The new type of chocolate offers a totally new taste experience, which is not bitter, milky or sweet, but a tension between fruitiness and smoothness. To create Ruby chocolate no berry flavors or colors are added.
Peter Boone, Barry Callebaut’s Chief Innovation & Quality Officer, says: “Barry Callebaut has established itself as a pioneer and innovator in chocolate and cocoa, globally. Consumer research in very different markets confirms that Ruby chocolate not only satisfies a new customer need found among Millennials – Hedonistic Indulgence – but also high purchase intent at different price points. We’re looking forward to working with our new partners on introducing this innovative breakthrough to the market and making the new Ruby chocolate category available to chocolate manufacturers and consumers around the world as the fourth reference to dark, milk and white chocolate.”
Herwig Bernaert, Director of Global R&D at Barry Callebaut, says: “It’s one of most exciting days of the last few years for us and a turning point for Barry Callebaut. We have been working for a very long time to develop this chocolate (more than 10 years), so we are very excited to finally launch this innovation.”
|Herwig Bernaert, Director of Global R&D at Barry Callebaut|
“The bean we use you can find everywhere and anywhere, that’s what makes Ruby chocolate so exciting and innovative because it is already here on the planet. At the time we didn’t know what to do with it, like many innovations, but a few years ago we started to work on it and it came together in the perfect way,” he tells FoodIngredientsFirst.
“The market is fully ready for this one – millennials are looking for something new and exciting, this chocolate fits the needs of the target audience,” Bernaert says, “If you look at innovation in chocolate, the biggest event was 80 years ago with white chocolate, this time we have it, it’s the right time to share, and so we came up with Ruby chocolate.”
“Inside the bean, there are more than twenty-thousand components. We have to look at the various components to see which had the potential of developing a new chocolate color and taste. You can find the components in every cocoa bean but by going through the right process you can unlock this new reddish color in combination with the very nice fruity taste.”
The taste is giving chefs many new opportunities in flavor combinations. “Food pairing with Ruby chocolate really works well. It’s not limited to one flavor in chocolate; it’s a whole area of chocolate that we have today but even more because of the taste.
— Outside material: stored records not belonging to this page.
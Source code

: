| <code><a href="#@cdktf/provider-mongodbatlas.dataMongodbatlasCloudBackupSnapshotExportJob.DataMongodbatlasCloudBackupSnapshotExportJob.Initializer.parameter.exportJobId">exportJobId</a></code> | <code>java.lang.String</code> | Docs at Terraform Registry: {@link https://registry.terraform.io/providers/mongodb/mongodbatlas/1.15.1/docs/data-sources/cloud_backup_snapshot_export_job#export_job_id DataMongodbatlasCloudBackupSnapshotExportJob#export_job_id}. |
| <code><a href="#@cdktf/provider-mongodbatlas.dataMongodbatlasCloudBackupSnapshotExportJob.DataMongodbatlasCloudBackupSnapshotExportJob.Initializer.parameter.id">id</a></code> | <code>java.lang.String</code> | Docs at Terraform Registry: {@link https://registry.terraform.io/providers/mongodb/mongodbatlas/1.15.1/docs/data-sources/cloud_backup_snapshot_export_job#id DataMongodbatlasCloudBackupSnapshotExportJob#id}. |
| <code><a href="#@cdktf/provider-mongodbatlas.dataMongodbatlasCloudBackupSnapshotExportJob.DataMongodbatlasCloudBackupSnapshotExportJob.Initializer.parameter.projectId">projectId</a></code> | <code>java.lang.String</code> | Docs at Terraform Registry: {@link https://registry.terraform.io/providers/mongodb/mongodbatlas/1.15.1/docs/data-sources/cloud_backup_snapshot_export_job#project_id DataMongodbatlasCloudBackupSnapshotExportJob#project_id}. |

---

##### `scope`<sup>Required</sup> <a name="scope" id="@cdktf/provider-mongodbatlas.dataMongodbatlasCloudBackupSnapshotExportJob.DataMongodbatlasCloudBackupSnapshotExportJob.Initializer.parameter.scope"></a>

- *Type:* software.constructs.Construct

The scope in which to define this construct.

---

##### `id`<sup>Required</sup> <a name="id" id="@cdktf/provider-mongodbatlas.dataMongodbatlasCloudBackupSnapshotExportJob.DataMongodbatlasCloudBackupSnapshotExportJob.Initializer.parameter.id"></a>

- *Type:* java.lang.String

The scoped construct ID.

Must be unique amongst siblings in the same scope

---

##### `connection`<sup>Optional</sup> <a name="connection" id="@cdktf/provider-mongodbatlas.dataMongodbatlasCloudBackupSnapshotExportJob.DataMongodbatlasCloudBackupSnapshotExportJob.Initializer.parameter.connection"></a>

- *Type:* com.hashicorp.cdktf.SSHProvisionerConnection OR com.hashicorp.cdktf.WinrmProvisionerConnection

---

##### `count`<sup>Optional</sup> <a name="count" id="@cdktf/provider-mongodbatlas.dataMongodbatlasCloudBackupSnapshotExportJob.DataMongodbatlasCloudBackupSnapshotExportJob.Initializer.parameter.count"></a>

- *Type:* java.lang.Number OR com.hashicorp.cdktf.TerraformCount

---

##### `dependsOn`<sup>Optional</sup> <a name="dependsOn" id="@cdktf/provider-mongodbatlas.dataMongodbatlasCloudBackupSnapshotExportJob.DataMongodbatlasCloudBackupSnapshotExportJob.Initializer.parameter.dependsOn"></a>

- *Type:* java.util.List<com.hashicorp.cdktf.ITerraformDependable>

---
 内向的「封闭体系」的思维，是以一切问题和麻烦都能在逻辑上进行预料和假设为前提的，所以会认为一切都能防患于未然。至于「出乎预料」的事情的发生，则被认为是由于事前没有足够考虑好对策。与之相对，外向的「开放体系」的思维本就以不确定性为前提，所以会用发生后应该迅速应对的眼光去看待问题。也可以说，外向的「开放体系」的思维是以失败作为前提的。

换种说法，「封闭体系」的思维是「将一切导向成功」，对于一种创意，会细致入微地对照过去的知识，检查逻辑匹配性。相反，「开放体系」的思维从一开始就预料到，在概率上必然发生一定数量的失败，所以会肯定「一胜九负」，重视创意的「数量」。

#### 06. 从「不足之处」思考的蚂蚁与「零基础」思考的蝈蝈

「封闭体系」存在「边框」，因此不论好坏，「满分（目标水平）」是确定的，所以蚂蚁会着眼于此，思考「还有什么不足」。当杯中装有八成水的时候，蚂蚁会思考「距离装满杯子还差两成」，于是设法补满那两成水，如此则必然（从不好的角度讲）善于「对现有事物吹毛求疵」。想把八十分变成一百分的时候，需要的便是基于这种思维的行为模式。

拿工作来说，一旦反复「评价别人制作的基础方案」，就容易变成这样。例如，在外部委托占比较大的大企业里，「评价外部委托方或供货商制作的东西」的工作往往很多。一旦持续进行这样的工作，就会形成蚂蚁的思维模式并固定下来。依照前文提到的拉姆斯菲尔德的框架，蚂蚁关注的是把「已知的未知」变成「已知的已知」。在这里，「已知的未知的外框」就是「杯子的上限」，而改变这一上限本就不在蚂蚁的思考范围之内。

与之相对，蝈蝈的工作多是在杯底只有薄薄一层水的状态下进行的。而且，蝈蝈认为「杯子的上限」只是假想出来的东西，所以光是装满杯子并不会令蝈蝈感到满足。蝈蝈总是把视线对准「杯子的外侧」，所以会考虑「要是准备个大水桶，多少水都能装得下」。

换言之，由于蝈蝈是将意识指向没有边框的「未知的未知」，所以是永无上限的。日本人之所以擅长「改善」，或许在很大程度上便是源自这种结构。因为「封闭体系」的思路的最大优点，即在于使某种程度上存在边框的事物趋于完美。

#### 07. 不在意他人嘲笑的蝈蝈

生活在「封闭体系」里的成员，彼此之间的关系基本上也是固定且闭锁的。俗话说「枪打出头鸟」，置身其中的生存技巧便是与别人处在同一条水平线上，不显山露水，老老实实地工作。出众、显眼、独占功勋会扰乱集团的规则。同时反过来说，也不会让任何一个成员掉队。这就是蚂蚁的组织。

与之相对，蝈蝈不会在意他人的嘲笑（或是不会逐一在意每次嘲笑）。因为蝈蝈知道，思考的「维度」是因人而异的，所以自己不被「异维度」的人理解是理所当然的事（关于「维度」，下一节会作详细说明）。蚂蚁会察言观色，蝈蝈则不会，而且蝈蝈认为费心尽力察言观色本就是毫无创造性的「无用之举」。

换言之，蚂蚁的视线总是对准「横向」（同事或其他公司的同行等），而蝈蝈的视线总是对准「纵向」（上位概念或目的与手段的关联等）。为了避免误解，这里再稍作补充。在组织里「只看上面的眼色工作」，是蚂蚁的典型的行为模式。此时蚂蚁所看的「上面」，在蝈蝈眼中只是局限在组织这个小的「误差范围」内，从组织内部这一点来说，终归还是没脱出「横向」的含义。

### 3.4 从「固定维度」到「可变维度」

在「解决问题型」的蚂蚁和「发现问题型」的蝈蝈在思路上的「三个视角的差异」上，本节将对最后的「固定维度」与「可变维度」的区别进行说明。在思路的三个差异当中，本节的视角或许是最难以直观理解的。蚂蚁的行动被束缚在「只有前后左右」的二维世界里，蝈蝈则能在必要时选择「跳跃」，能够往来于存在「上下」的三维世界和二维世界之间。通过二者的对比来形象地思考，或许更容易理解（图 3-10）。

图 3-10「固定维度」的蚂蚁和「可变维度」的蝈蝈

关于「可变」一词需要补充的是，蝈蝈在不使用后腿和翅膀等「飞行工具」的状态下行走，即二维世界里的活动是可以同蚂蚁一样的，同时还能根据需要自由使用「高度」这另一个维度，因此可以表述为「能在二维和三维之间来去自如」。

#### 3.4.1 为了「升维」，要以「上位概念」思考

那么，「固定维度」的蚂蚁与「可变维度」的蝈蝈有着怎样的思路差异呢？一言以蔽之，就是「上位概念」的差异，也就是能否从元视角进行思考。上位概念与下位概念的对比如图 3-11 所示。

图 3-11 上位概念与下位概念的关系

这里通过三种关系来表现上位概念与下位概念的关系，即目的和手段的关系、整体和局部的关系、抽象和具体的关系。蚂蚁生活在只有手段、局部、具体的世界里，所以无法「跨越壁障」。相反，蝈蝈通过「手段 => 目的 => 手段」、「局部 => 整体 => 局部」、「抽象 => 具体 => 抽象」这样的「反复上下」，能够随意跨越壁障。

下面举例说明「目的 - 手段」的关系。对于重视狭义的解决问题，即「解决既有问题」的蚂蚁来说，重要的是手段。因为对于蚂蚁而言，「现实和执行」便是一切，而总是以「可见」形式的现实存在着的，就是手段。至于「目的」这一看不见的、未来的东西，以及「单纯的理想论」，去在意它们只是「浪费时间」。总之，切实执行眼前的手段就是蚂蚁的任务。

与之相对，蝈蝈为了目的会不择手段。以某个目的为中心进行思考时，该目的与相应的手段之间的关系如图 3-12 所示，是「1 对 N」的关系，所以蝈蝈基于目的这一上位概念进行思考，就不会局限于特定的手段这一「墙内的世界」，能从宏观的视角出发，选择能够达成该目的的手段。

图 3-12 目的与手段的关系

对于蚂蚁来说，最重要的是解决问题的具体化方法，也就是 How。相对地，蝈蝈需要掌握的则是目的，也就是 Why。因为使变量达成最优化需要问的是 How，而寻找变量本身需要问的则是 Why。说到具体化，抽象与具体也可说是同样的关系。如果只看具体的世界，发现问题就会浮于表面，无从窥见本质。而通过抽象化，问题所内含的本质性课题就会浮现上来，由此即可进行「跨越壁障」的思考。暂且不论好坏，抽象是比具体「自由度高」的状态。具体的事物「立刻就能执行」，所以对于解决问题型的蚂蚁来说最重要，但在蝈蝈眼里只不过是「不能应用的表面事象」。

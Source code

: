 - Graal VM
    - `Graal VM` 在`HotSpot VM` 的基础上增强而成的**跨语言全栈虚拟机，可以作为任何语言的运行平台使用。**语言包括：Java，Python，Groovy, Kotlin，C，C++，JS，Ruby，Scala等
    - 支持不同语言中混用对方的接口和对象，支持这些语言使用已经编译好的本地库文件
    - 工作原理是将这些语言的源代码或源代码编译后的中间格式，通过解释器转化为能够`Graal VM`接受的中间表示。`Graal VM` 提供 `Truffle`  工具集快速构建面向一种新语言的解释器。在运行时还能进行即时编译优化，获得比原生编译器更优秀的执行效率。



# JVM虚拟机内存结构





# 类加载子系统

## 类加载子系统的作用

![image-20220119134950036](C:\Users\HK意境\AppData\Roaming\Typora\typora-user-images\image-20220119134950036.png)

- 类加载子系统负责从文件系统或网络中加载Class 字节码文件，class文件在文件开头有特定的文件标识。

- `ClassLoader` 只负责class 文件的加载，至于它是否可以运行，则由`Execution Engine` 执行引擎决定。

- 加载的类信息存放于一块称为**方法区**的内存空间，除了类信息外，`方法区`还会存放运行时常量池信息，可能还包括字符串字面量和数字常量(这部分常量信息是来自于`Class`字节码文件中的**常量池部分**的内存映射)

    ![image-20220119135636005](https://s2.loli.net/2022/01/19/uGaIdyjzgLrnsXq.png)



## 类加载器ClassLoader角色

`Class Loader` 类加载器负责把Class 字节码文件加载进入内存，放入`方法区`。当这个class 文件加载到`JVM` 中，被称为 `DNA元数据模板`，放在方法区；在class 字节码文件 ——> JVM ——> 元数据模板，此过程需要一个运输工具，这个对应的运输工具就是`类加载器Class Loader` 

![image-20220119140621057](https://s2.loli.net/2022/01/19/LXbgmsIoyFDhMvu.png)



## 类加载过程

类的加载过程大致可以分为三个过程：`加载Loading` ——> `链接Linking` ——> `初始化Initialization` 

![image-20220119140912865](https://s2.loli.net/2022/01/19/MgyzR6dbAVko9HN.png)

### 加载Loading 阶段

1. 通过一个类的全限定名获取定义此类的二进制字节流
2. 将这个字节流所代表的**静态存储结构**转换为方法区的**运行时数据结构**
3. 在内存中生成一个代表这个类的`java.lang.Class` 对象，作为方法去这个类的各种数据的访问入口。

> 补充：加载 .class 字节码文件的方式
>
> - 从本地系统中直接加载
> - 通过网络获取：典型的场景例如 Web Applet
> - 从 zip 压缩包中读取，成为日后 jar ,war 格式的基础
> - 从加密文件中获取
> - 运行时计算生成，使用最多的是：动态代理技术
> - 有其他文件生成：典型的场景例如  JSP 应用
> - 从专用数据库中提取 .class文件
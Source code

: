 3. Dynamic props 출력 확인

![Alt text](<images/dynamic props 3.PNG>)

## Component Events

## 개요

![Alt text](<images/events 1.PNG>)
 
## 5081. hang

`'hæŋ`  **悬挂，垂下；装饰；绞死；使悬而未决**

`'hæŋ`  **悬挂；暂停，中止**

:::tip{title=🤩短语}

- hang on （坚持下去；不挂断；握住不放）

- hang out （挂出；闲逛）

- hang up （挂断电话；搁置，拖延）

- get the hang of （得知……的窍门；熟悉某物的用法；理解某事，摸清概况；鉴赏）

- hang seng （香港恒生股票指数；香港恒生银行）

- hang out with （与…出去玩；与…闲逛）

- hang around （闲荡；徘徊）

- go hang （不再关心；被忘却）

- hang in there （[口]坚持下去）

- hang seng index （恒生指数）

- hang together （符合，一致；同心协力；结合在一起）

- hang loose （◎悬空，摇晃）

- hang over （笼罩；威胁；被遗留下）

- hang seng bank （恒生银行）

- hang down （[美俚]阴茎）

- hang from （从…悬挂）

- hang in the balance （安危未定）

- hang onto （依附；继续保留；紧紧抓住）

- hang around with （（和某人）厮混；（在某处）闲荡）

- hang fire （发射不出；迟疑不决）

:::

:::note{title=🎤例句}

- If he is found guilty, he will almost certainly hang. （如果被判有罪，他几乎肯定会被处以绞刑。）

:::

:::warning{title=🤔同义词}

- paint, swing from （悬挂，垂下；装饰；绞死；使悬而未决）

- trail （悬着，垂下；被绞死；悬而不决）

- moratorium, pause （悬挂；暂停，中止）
The fruity acidic flavor is giving chefs new opportunities to play with this amazing chocolate,” adds Bernaert.
De Saint-Affrique adds: “Ruby chocolate is a long-term commitment for Barry Callebaut and it will be around hopefully in 80 years from now.”
You can listen to a podcast from the event with Antoine de Saint-Affrique, Herwig Bernaert and Bas Smit, Head of Global Marketing at Barry Callebaut here.
It is expected that Ruby, like dark, milk and white chocolate will be introduced in many product categories, doing particularly well in confectionery and desserts.
The invention of Ruby chocolate is the work of global R&D centers of Barry Callebaut, in France and Belgium and the Jacobs University as well as over 175 years of expertise in sourcing and manufacturing.